Ik keek hoe het water rond mijn voeten speelde maar ineens raakte ik mijn balans kwijt. Ik weet niet wat er gebeurde, maar voor ik het wist was ik achterovergevallen en op mijn billen in het water terechtgekomen. Astrid had nog geprobeerd me vast te grijpen, maar ze was te laat. Het was zo’n onwerkelijk gevoel. Ik denk dat het kwam door de stroming van de zee waardoor ik me niet goed kon focussen.
“Ik voelde me geweldig”
Astrid boog zich bezorgd over me heen, maar voor ik tijd had van de schrik te bekomen of me er door uit het veld laten slaan, begon ik onbedaarlijk te lachen. Ik zat daar in het water terwijl de golfjes over me heen spoelden en leunde op mijn armen. De verbouwereerde blik op Astrids gezicht werkte helemaal op mijn lachspieren en voor ik het wist, zakte ik ook door mijn armen en lag ik te snikken van het lachen in het water. Astrid zakte door haar knieën en dacht waarschijnlijk dat ik nu echt gek was geworden. Ik keek naar haar op terwijl ik me een beetje overeind werkte om niet al het zoute water in mijn gezicht te krijgen en trok haar omver. Ze gilde toen ook zij met haar witte rokje in het water lag. Samen gierden we het uit van de pret. Astrid rolde door het water en spetterde me nog meer nat. Ik kwam niet meer bij. Astrid stond op, keek naar haar doorweekte kleren en zei: “Nou, doei hè.” En voor ik doorhad wat ze bedoelde, rende ze door de ondiepe branding en nam een snoekduik het diepere water in. Proestend kwam ze boven. Ze dook nog een paar keer terwijl ik geamuseerd toekeek en met het natte zand en het water speelde.

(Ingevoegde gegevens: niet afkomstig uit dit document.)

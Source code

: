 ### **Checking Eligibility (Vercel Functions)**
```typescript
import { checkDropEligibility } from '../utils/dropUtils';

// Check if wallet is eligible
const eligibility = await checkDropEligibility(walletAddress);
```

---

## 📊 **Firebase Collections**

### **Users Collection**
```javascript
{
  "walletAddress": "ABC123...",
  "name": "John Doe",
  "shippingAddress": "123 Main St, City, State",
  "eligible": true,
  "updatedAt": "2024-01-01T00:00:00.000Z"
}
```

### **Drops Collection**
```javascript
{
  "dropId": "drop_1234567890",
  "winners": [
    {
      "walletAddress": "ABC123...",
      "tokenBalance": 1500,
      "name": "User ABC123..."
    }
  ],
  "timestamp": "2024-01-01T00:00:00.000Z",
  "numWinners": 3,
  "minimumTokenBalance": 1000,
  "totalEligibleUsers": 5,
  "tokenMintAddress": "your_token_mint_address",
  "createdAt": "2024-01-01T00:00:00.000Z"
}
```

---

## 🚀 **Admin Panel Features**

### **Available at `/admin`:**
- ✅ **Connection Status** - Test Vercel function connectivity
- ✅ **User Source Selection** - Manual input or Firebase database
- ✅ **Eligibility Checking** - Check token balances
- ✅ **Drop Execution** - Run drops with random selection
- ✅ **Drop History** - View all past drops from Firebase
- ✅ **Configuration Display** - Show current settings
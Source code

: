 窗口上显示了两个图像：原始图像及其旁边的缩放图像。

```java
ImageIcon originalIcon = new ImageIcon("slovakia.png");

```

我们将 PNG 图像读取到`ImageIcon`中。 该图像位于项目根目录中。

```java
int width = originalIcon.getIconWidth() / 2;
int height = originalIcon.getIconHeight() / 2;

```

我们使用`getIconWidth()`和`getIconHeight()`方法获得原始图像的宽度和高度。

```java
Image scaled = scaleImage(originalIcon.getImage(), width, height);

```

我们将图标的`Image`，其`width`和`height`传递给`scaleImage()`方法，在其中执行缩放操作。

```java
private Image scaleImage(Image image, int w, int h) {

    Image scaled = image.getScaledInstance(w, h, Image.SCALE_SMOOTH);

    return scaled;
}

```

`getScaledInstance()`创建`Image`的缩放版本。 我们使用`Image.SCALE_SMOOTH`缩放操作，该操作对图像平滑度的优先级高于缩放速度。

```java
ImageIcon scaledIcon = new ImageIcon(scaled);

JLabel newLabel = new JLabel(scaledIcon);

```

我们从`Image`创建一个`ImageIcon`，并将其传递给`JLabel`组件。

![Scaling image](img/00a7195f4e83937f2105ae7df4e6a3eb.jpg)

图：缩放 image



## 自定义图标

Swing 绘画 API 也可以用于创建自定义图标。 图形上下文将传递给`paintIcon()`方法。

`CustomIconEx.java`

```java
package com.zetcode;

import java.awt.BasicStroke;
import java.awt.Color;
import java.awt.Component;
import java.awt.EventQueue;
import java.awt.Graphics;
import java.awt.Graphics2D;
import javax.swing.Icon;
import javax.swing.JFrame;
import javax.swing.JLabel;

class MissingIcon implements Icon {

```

Ik voelde me geweldig. Ja, ik had graag achter haar aan gedoken en eens lekker een radslag gemaakt of een sprintje door het water getrokken, maar zoals het nu was, was het ook goed. Ik genoot en ik voelde me meer levend dan in lange tijd. Astrid kwam uit het water tevoorschijn en haar witte rokje en hemdje plakten aan haar lichaam. Het liet niets aan de verbeelding over. Ik begon nog harder te lachen, terwijl ik naar haar wees. “Nee, jij ziet er lekker uit.”
Ik bekeek mezelf en zag dat ook mijn kleding zijn functie verloren had. Terwijl Astrid naast me in het water kwam zitten, trok ze haar hemdje uit en ik volgde haar voorbeeld. We waren niet van plan geweest te gaan zwemmen, dus hadden we geen badkleding bij ons. We zaten dus in onze beha en het interesseerde ons helemaal niets. We bleven een poosje zo zwijgend naast elkaar zitten. Ik verbrak de stilte en zei: “Ik moet wat bekennen.” Astrid keek me met opgetrokken wenkbrauwen aan. Ik probeerde een lach te onderdrukken terwijl ik zei: “Ik heb net lekker in de zee geplast.”